_Problem to work on_.
Filter the records below and copy every line containing the word "Serial".

(Records supplied begins)

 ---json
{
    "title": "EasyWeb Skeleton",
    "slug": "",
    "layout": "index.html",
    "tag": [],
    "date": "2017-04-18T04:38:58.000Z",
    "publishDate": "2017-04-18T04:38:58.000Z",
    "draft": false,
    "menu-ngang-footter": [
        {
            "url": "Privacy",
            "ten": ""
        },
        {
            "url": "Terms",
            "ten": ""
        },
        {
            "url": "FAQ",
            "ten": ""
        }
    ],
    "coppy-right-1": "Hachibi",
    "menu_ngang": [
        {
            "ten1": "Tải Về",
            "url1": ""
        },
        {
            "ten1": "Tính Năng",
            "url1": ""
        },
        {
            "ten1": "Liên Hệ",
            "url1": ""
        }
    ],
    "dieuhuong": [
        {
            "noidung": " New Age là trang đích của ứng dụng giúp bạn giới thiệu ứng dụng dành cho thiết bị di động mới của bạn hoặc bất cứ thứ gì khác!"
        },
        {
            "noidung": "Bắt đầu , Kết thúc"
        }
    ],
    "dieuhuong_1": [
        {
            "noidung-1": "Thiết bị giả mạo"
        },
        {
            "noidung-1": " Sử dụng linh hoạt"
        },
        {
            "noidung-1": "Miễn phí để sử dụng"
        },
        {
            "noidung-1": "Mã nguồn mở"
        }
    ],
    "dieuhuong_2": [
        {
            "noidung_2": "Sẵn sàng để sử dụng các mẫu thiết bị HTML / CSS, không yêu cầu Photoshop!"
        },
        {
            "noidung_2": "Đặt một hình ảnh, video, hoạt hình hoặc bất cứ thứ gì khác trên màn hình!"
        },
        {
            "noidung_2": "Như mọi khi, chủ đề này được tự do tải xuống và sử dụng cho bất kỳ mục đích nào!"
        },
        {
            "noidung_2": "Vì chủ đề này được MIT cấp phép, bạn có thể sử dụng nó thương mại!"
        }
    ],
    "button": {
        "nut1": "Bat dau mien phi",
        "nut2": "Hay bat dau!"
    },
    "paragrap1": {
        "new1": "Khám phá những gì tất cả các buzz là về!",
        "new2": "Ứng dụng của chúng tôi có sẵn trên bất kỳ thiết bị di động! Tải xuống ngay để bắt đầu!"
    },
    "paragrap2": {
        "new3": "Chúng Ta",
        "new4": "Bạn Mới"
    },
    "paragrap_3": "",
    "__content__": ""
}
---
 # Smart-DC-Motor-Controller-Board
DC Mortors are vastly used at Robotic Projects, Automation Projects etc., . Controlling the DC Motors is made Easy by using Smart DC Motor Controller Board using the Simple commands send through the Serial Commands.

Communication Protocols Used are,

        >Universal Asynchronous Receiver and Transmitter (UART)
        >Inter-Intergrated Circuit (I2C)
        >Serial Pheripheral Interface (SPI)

(Records supplied ends)

_Solution for this task_.
DC Mortors are vastly used at Robotic Projects, Automation Projects etc., . Controlling the DC Motors is made Easy by using Smart DC Motor Controller Board using the Simple commands send through the Serial Commands.
        >Serial Pheripheral Interface (SPI)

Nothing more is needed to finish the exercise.